Loach didn't reply, but his body relaxed and his hand moved away from the knife. The farmer and his wife were looking at them strangely, though, and Randall realised that they must have looked a bit odd, standing in silence while they exchanged text messages. Back in their own world, any bystander would have known what they were doing. People standing as if in a trance while they did something on their head phones were a common sight, but this couple with their primitive lifestyle might never have seen it before.

"Yez ell reet?" asked Wilks with concern in his voice.

"I was searching for the right words to persuade you to let us stay," Loach replied. "You say you worship the one true God. Would he want you to turn us out to freeze to death?"

"Nay, he wed net," said Wilks, giving his wife a meaningful look. "Yez cen stay, reet, Gelda?"

"Yez the man o the hoose," said the woman sulkily. "Ay swore tae lev an obey yez when we jemped the broomstick. If yez sez they stay, then they cen stay." She turned to the four hibernators. "Yez stay with the goots, though. Stay en thet side o' the hoose en keep tae yezselves. Ye savvy?"

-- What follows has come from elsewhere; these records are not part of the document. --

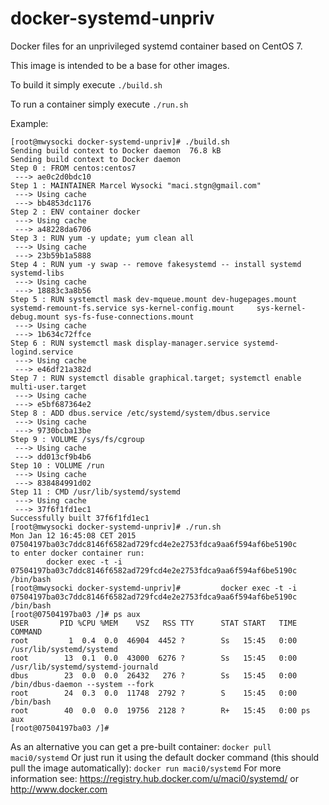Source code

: docker-systemd-unpriv
=====================

Docker files for an unprivileged systemd container based on CentOS 7.

This image is intended to be a base for other images.

To build it simply execute ```./build.sh```

To run a container simply execute ```./run.sh``` 

Example:

```
[root@mwysocki docker-systemd-unpriv]# ./build.sh 
Sending build context to Docker daemon  76.8 kB
Sending build context to Docker daemon 
Step 0 : FROM centos:centos7
 ---> ae0c2d0bdc10
Step 1 : MAINTAINER Marcel Wysocki "maci.stgn@gmail.com"
 ---> Using cache
 ---> bb4853dc1176
Step 2 : ENV container docker
 ---> Using cache
 ---> a48228da6706
Step 3 : RUN yum -y update; yum clean all
 ---> Using cache
 ---> 23b59b1a5888
Step 4 : RUN yum -y swap -- remove fakesystemd -- install systemd systemd-libs
 ---> Using cache
 ---> 18883c3a8b56
Step 5 : RUN systemctl mask dev-mqueue.mount dev-hugepages.mount     systemd-remount-fs.service sys-kernel-config.mount     sys-kernel-debug.mount sys-fs-fuse-connections.mount
 ---> Using cache
 ---> 1b634c72ffce
Step 6 : RUN systemctl mask display-manager.service systemd-logind.service
 ---> Using cache
 ---> e46df21a382d
Step 7 : RUN systemctl disable graphical.target; systemctl enable multi-user.target
 ---> Using cache
 ---> e5bf687364e2
Step 8 : ADD dbus.service /etc/systemd/system/dbus.service
 ---> Using cache
 ---> 9730bcba13be
Step 9 : VOLUME /sys/fs/cgroup
 ---> Using cache
 ---> dd013cf9b4b6
Step 10 : VOLUME /run
 ---> Using cache
 ---> 838484991d02
Step 11 : CMD /usr/lib/systemd/systemd
 ---> Using cache
 ---> 37f6f1fd1ec1
Successfully built 37f6f1fd1ec1
[root@mwysocki docker-systemd-unpriv]# ./run.sh 
Mon Jan 12 16:45:08 CET 2015
07504197ba03c7ddc8146f6582ad729fcd4e2e2753fdca9aa6f594af6be5190c
to enter docker container run: 
        docker exec -t -i 07504197ba03c7ddc8146f6582ad729fcd4e2e2753fdca9aa6f594af6be5190c /bin/bash
[root@mwysocki docker-systemd-unpriv]#         docker exec -t -i 07504197ba03c7ddc8146f6582ad729fcd4e2e2753fdca9aa6f594af6be5190c /bin/bash
[root@07504197ba03 /]# ps aux
USER       PID %CPU %MEM    VSZ   RSS TTY      STAT START   TIME COMMAND
root         1  0.4  0.0  46904  4452 ?        Ss   15:45   0:00 /usr/lib/systemd/systemd
root        13  0.1  0.0  43000  6276 ?        Ss   15:45   0:00 /usr/lib/systemd/systemd-journald
dbus        23  0.0  0.0  26432   276 ?        Ss   15:45   0:00 /bin/dbus-daemon --system --fork
root        24  0.3  0.0  11748  2792 ?        S    15:45   0:00 /bin/bash
root        40  0.0  0.0  19756  2128 ?        R+   15:45   0:00 ps aux
[root@07504197ba03 /]# 
```

As an alternative you can get a pre-built container:
```docker pull maci0/systemd```
Or just run it using the default docker command (this should pull the image automatically):
```docker run maci0/systemd```
For more information see: https://registry.hub.docker.com/u/maci0/systemd/ or http://www.docker.com
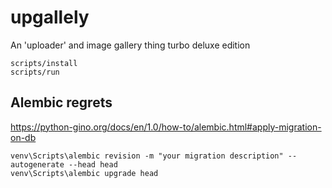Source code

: # upgallely
An 'uploader' and image gallery thing turbo deluxe edition

```
scripts/install
scripts/run
```

## Alembic regrets
https://python-gino.org/docs/en/1.0/how-to/alembic.html#apply-migration-on-db
```
venv\Scripts\alembic revision -m "your migration description" --autogenerate --head head
venv\Scripts\alembic upgrade head
```
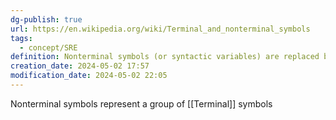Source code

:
 ```yaml
---
dg-publish: true
url: https://en.wikipedia.org/wiki/Terminal_and_nonterminal_symbols
tags:
  - concept/SRE
definition: Nonterminal symbols (or syntactic variables) are replaced by groups of terminal symbols according to the production rules.
creation_date: 2024-05-02 17:57
modification_date: 2024-05-02 22:05
---
```

Nonterminal symbols represent a group of [[Terminal]] symbols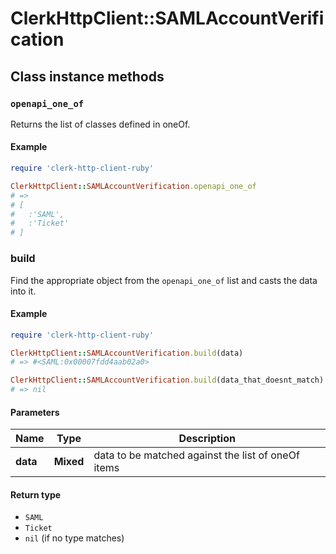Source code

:# ClerkHttpClient::SAMLAccountVerification

## Class instance methods

### `openapi_one_of`

Returns the list of classes defined in oneOf.

#### Example

```ruby
require 'clerk-http-client-ruby'

ClerkHttpClient::SAMLAccountVerification.openapi_one_of
# =>
# [
#   :'SAML',
#   :'Ticket'
# ]
```

### build

Find the appropriate object from the `openapi_one_of` list and casts the data into it.

#### Example

```ruby
require 'clerk-http-client-ruby'

ClerkHttpClient::SAMLAccountVerification.build(data)
# => #<SAML:0x00007fdd4aab02a0>

ClerkHttpClient::SAMLAccountVerification.build(data_that_doesnt_match)
# => nil
```

#### Parameters

| Name | Type | Description |
| ---- | ---- | ----------- |
| **data** | **Mixed** | data to be matched against the list of oneOf items |

#### Return type

- `SAML`
- `Ticket`
- `nil` (if no type matches)

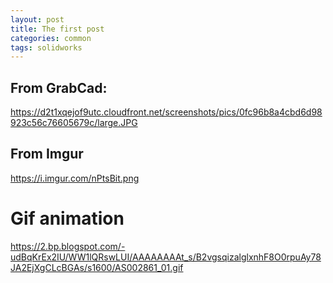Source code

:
 ```yaml
---
layout: post
title: The first post
categories: common
tags: solidworks 
---
```


## From GrabCad:
https://d2t1xqejof9utc.cloudfront.net/screenshots/pics/0fc96b8a4cbd6d98923c56c76605679c/large.JPG

## From Imgur
https://i.imgur.com/nPtsBit.png

# Gif animation
https://2.bp.blogspot.com/-udBqKrEx2IU/WW1lQRswLUI/AAAAAAAAt_s/B2vgsqizalglxnhF8O0rpuAy78JA2EjXgCLcBGAs/s1600/AS002861_01.gif
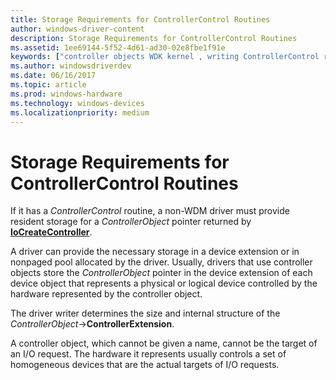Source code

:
 ```yaml
---
title: Storage Requirements for ControllerControl Routines
author: windows-driver-content
description: Storage Requirements for ControllerControl Routines
ms.assetid: 1ee69144-5f52-4d61-ad30-02e8fbe1f91e
keywords: ["controller objects WDK kernel , writing ControllerControl routines", "ControllerControl routines, writing", "ControllerControl routines, storage", "storage WDK controller objects"]
ms.author: windowsdriverdev
ms.date: 06/16/2017
ms.topic: article
ms.prod: windows-hardware
ms.technology: windows-devices
ms.localizationpriority: medium
---
```


# Storage Requirements for ControllerControl Routines





If it has a *ControllerControl* routine, a non-WDM driver must provide resident storage for a *ControllerObject* pointer returned by [**IoCreateController**](https://msdn.microsoft.com/library/windows/hardware/ff548395).

A driver can provide the necessary storage in a device extension or in nonpaged pool allocated by the driver. Usually, drivers that use controller objects store the *ControllerObject* pointer in the device extension of each device object that represents a physical or logical device controlled by the hardware represented by the controller object.

The driver writer determines the size and internal structure of the *ControllerObject*-&gt;**ControllerExtension**.

A controller object, which cannot be given a name, cannot be the target of an I/O request. The hardware it represents usually controls a set of homogeneous devices that are the actual targets of I/O requests.

 

 




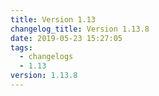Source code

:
 ```yaml
---
title: Version 1.13
changelog_title: Version 1.13.8
date: 2019-05-23 15:27:05
tags:
  - changelogs
  - 1.13
version: 1.13.8
---
```


<script src="https://gist.github.com/spinnaker-release/04e08d4c3fd30e0c65393b6199dfb41b.js"/>
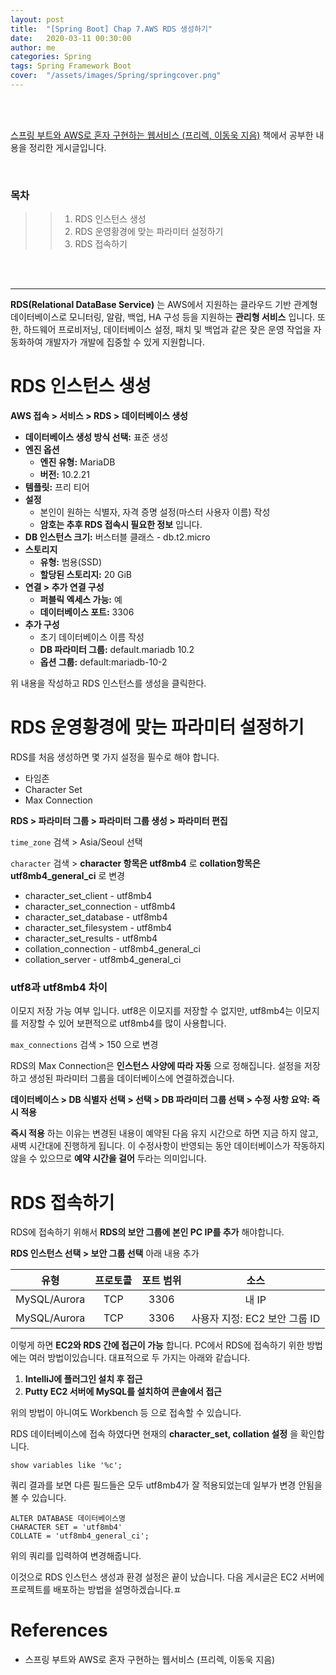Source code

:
 ```yaml
---
layout: post
title:  "[Spring Boot] Chap 7.AWS RDS 생성하기"
date:   2020-03-11 00:30:00
author: me
categories: Spring
tags: Spring Framework Boot
cover:  "/assets/images/Spring/springcover.png"
---
```


<br />
<br />

[스프링 부트와 AWS로 혼자 구현하는 웹서비스 (프리렉, 이동욱 지음)](https://jojoldu.tistory.com/463) 책에서 공부한 내용을 정리한 게시글입니다.

<br />

### 목차
>> 1. RDS 인스턴스 생성
>> 2. RDS 운영황경에 맞는 파라미터 설정하기
>> 3. RDS 접속하기


<br />
<br />


<hr />

__RDS(Relational DataBase Service)__ 는 AWS에서 지원하는 클라우드 기반 관계형 데이터베이스로 모니터링, 알람, 백업, HA 구성 등을 지원하는 __관리형 서비스__ 입니다.
또한, 하드웨어 프로비저닝, 데이터베이스 설정, 패치 및 백업과 같은 잦은 운영 작업을 자동화하여 개발자가 개발에 집중할 수 있게 지원합니다.

# RDS 인스턴스 생성
__AWS 접속 > 서비스 > RDS > 데이터베이스 생성__

* __데이터베이스 생성 방식 선택:__ 표준 생성
* __엔진 옵션__
  + __엔진 유형:__ MariaDB 
  + __버전:__ 10.2.21
* __템플릿:__ 프리 티어
* __설정__ 
  + 본인이 원하는 식별자, 자격 증명 설정(마스터 사용자 이름) 작성
  + __암호는 추후 RDS 접속시 필요한 정보__ 입니다.
* __DB 인스턴스 크기:__ 버스터블 클래스 - db.t2.micro
* __스토리지__
  + __유형:__ 범용(SSD)
  + __할당된 스토리지:__ 20 GiB
* __연결 > 추가 연결 구성__
  + __퍼블릭 엑세스 가능:__ 예
  + __데이터베이스 포트:__ 3306
* __추가 구성__
  + 초기 데이터베이스 이름 작성
  + __DB 파라미터 그룹:__ default.mariadb 10.2
  + __옵션 그룹:__ default:mariadb-10-2

위 내용을 작성하고 RDS 인스턴스를 생성을 클릭한다.

# RDS 운영황경에 맞는 파라미터 설정하기
RDS를 처음 생성하면 몇 가지 설정을 필수로 해야 합니다.

* 타임존
* Character Set
* Max Connection


__RDS > 파라미터 그룹 > 파라미터 그룹 생성 > 파라미터 편집__

`time_zone` 검색 > Asia/Seoul 선택

`character` 검색 > __character 항목은 utf8mb4__ 로 __collation항목은 utf8mb4_general_ci__ 로 변경

* character_set_client - utf8mb4
* character_set_connection - utf8mb4
* character_set_database - utf8mb4
* character_set_filesystem - utf8mb4
* character_set_results - utf8mb4
* collation_connection - utf8mb4_general_ci
* collation_server - utf8mb4_general_ci

### utf8과 utf8mb4 차이
이모지 저장 가능 여부 입니다. utf8은 이모지를 저장할 수 없지만, utf8mb4는 이모지를 저장할 수 있어 보편적으로 utf8mb4를 많이 사용합니다.

`max_connections` 검색 > 150 으로 변경

RDS의 Max Connection은 __인스턴스 사양에 따라 자동__ 으로 정해집니다. 설정을 저장하고 생성된 파라미터 그룹을 데이터베이스에 연결하겠습니다.

__데이터베이스 > DB 식별자 선택 > 선택 > DB 파라미터 그룹 선택 > 수정 사항 요약: 즉시 적용__

__즉시 적용__ 하는 이유는 변경된 내용이 예약된 다음 유지 시간으로 하면 지금 하지 않고, 새벽 시간대에 진행하게 됩니다. 이 수정사항이 반영되는 동안 데이터베이스가 작동하지 않을 수 있으므로 __예약 시간을 걸어__ 두라는 의미입니다. 


# RDS 접속하기
RDS에 접속하기 위해서 __RDS의 보안 그룹에 본인 PC IP를 추가__ 해야합니다. 

__RDS 인스턴스 선택 > 보안 그룹 선택__ 아래 내용 추가

|  <center>유형</center> |  <center>프로토콜</center> |  <center>포트 범위</center> |  <center>소스</center> |
|:--------:|:--------:|:--------:|:--------:|
| MySQL/Aurora | TCP | 3306 | 내 IP | 
| MySQL/Aurora | TCP | 3306 | 사용자 지정: EC2 보안 그룹 ID |

이렇게 하면 __EC2와 RDS 간에 접근이 가능__ 합니다. PC에서 RDS에 접속하기 위한 방법에는 여러 방법이있습니다. 대표적으로 두 가지는 아래와 같습니다.

1. __IntelliJ에 플러그인 설치 후 접근__
2. __Putty EC2 서버에 MySQL를 설치하여 콘솔에서 접근__

위의 방법이 아니여도 Workbench 등 으로 접속할 수 있습니다.

RDS 데이터베이스에 접속 하였다면 현재의 __character_set, collation 설정__ 을 확인합니다.

`show variables like '%c';` 

쿼리 결과를 보면 다른 필드들은 모두 utf8mb4가 잘 적용되었는데 일부가 변경 안됨을 볼 수 있습니다.

```
ALTER DATABASE 데이터베이스명
CHARACTER SET = 'utf8mb4'
COLLATE = 'utf8mb4_general_ci';
```

위의 쿼리를 입력하여 변경해줍니다. 

이것으로 RDS 인스턴스 생성과 환경 설정은 끝이 났습니다. 다음 게시글은 EC2 서버에 프로젝트를 배포하는 방법을 설명하겠습니다.ㅍ

# References
* 스프링 부트와 AWS로 혼자 구현하는 웹서비스 (프리렉, 이동욱 지음)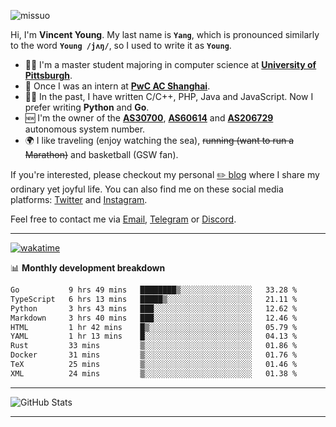 <p align="left"> <img src="https://komarev.com/ghpvc/?username=missuo&label=Profile%20views&color=0e75b6&style=flat" alt="missuo" /> </p>


Hi, I'm **Vincent Young**. My last name is **`Yang`**, which is pronounced similarly to the word **`Young /jʌŋ/`**, so I used to write it as **`Young`**. 

-  👨‍🎓 I'm a master student majoring in computer science at [**University of Pittsburgh**](https://www.pitt.edu).
-  💼 Once I was an intern at **[PwC AC Shanghai](https://www.linkedin.com/company/pwc-ac-shanghai/)**.
-  👨‍💻 In the past, I have written C/C++, PHP, Java and JavaScript. Now I prefer writing **Python** and **Go**.
-  🆕 I'm the owner of the **[AS30700](https://bgp.tools/as/30700)**, **[AS60614](https://bgp.tools/as/60614)** and **[AS206729](https://bgp.tools/as/206729)** autonomous system number.
-  🌍 I like traveling (enjoy watching the sea), ~~running (want to run a Marathon)~~ and basketball (GSW fan).

If you're interested, please checkout my personal [✏️ blog](https://missuo.me/) where I share my ordinary yet joyful life. You can also find me on these social media platforms: [Twitter](https://twitter.com/m1ssuo) and [Instagram](https://www.instagram.com/missuo.me).

Feel free to contact me via <a href="mailto:i@yyt.moe">Email</a>, [Telegram](https://t.me/missuo) or [Discord](https://discordapp.com/users/missuo#7448).

-------

[![wakatime](https://wakatime.com/badge/user/c13cd961-40ca-417a-afb6-1f9ea8ac295c.svg)](https://wakatime.com/@missuo)

📊 **Monthly development breakdown**
<!--START_SECTION:waka-->

```txt
Go           9 hrs 49 mins   ████████▒░░░░░░░░░░░░░░░░   33.28 %
TypeScript   6 hrs 13 mins   █████▒░░░░░░░░░░░░░░░░░░░   21.11 %
Python       3 hrs 43 mins   ███░░░░░░░░░░░░░░░░░░░░░░   12.62 %
Markdown     3 hrs 40 mins   ███░░░░░░░░░░░░░░░░░░░░░░   12.46 %
HTML         1 hr 42 mins    █▒░░░░░░░░░░░░░░░░░░░░░░░   05.79 %
YAML         1 hr 13 mins    █░░░░░░░░░░░░░░░░░░░░░░░░   04.13 %
Rust         33 mins         ▒░░░░░░░░░░░░░░░░░░░░░░░░   01.86 %
Docker       31 mins         ▒░░░░░░░░░░░░░░░░░░░░░░░░   01.76 %
TeX          25 mins         ▒░░░░░░░░░░░░░░░░░░░░░░░░   01.46 %
XML          24 mins         ▒░░░░░░░░░░░░░░░░░░░░░░░░   01.38 %
```

<!--END_SECTION:waka-->

-------

![GitHub Stats](https://github-readme-stats-opal-alpha-76.vercel.app/api?username=missuo&show_icons=true&theme=transparent)

-------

"We sevvy," said Loach, trying not entirely successfully to conceal a smile. "We sleep with the goats."

"So," said Wilks, clapping his hands happily. "Pet sem wetter in the pot, Gelda. Wez'll hev wetttered-doon stew toneet en sleep wiv rumbling bellies ne doot, but God will be pleased we us. A bemper hairvest for sure cem spring!"

The woman glared at her houseguests balefully, but then she reached for a clay water jug and poured the contents into the cooking pot.